** Opening Supplied material block **

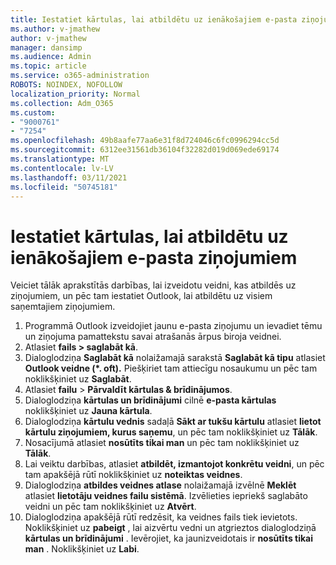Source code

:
 ```yaml
---
title: Iestatiet kārtulas, lai atbildētu uz ienākošajiem e-pasta ziņojumiem
ms.author: v-jmathew
author: v-jmathew
manager: dansimp
ms.audience: Admin
ms.topic: article
ms.service: o365-administration
ROBOTS: NOINDEX, NOFOLLOW
localization_priority: Normal
ms.collection: Adm_O365
ms.custom:
- "9000761"
- "7254"
ms.openlocfilehash: 49b8aafe77aa6e31f8d724046c6fc0996294cc5d
ms.sourcegitcommit: 6312ee31561db36104f32282d019d069ede69174
ms.translationtype: MT
ms.contentlocale: lv-LV
ms.lasthandoff: 03/11/2021
ms.locfileid: "50745181"
---
```

# <a name="set-up-rules-to-reply-to-incoming-emails"></a>Iestatiet kārtulas, lai atbildētu uz ienākošajiem e-pasta ziņojumiem

Veiciet tālāk aprakstītās darbības, lai izveidotu veidni, kas atbildēs uz ziņojumiem, un pēc tam iestatiet Outlook, lai atbildētu uz visiem saņemtajiem ziņojumiem.

1. Programmā Outlook izveidojiet jaunu e-pasta ziņojumu un ievadiet tēmu un ziņojuma pamattekstu savai atrašanās ārpus biroja veidnei.
2. Atlasiet **fails > saglabāt kā**.
3. Dialoglodziņa **Saglabāt kā** nolaižamajā sarakstā **Saglabāt kā tipu** atlasiet **Outlook veidne (*. oft).** Piešķiriet tam attiecīgu nosaukumu un pēc tam noklikšķiniet uz **Saglabāt**.
4. Atlasiet **failu**  >  **Pārvaldīt kārtulas & brīdinājumos**.
5. Dialoglodziņa **kārtulas un brīdinājumi** cilnē **e-pasta kārtulas** noklikšķiniet uz **Jauna kārtula**.
6. Dialoglodziņa **kārtulu vednis** sadaļā **Sākt ar tukšu kārtulu** atlasiet **lietot kārtulu ziņojumiem, kurus saņemu**, un pēc tam noklikšķiniet uz **Tālāk**.
7. Nosacījumā atlasiet **nosūtīts tikai man** un pēc tam noklikšķiniet uz **Tālāk**.
8. Lai veiktu darbības, atlasiet **atbildēt, izmantojot konkrētu veidni**, un pēc tam apakšējā rūtī noklikšķiniet uz **noteiktas veidnes**.
9. Dialoglodziņa **atbildes veidnes atlase** nolaižamajā izvēlnē **Meklēt** atlasiet **lietotāju veidnes failu sistēmā**. Izvēlieties iepriekš saglabāto veidni un pēc tam noklikšķiniet uz **Atvērt**.
10. Dialoglodziņa apakšējā rūtī redzēsit, ka veidnes fails tiek ievietots. Noklikšķiniet uz **pabeigt** , lai aizvērtu vedni un atgrieztos dialoglodziņā **kārtulas un brīdinājumi** . Ievērojiet, ka jaunizveidotais ir **nosūtīts tikai man** . Noklikšķiniet uz **Labi**.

** Closing Supplied material block **

**Assignment**
Pictures aside, the material must be written out word for word.

**The completed task**
Source code

:
 ```yaml
---
title: Iestatiet kārtulas, lai atbildētu uz ienākošajiem e-pasta ziņojumiem
ms.author: v-jmathew
author: v-jmathew
manager: dansimp
ms.audience: Admin
ms.topic: article
ms.service: o365-administration
ROBOTS: NOINDEX, NOFOLLOW
localization_priority: Normal
ms.collection: Adm_O365
ms.custom:
- "9000761"
- "7254"
ms.openlocfilehash: 49b8aafe77aa6e31f8d724046c6fc0996294cc5d
ms.sourcegitcommit: 6312ee31561db36104f32282d019d069ede69174
ms.translationtype: MT
ms.contentlocale: lv-LV
ms.lasthandoff: 03/11/2021
ms.locfileid: "50745181"
---
```

# <a name="set-up-rules-to-reply-to-incoming-emails"></a>Iestatiet kārtulas, lai atbildētu uz ienākošajiem e-pasta ziņojumiem

Veiciet tālāk aprakstītās darbības, lai izveidotu veidni, kas atbildēs uz ziņojumiem, un pēc tam iestatiet Outlook, lai atbildētu uz visiem saņemtajiem ziņojumiem.

1. Programmā Outlook izveidojiet jaunu e-pasta ziņojumu un ievadiet tēmu un ziņojuma pamattekstu savai atrašanās ārpus biroja veidnei.
2. Atlasiet **fails > saglabāt kā**.
3. Dialoglodziņa **Saglabāt kā** nolaižamajā sarakstā **Saglabāt kā tipu** atlasiet **Outlook veidne (*. oft).** Piešķiriet tam attiecīgu nosaukumu un pēc tam noklikšķiniet uz **Saglabāt**.
4. Atlasiet **failu**  >  **Pārvaldīt kārtulas & brīdinājumos**.
5. Dialoglodziņa **kārtulas un brīdinājumi** cilnē **e-pasta kārtulas** noklikšķiniet uz **Jauna kārtula**.
6. Dialoglodziņa **kārtulu vednis** sadaļā **Sākt ar tukšu kārtulu** atlasiet **lietot kārtulu ziņojumiem, kurus saņemu**, un pēc tam noklikšķiniet uz **Tālāk**.
7. Nosacījumā atlasiet **nosūtīts tikai man** un pēc tam noklikšķiniet uz **Tālāk**.
8. Lai veiktu darbības, atlasiet **atbildēt, izmantojot konkrētu veidni**, un pēc tam apakšējā rūtī noklikšķiniet uz **noteiktas veidnes**.
9. Dialoglodziņa **atbildes veidnes atlase** nolaižamajā izvēlnē **Meklēt** atlasiet **lietotāju veidnes failu sistēmā**. Izvēlieties iepriekš saglabāto veidni un pēc tam noklikšķiniet uz **Atvērt**.
10. Dialoglodziņa apakšējā rūtī redzēsit, ka veidnes fails tiek ievietots. Noklikšķiniet uz **pabeigt** , lai aizvērtu vedni un atgrieztos dialoglodziņā **kārtulas un brīdinājumi** . Ievērojiet, ka jaunizveidotais ir **nosūtīts tikai man** . Noklikšķiniet uz **Labi**.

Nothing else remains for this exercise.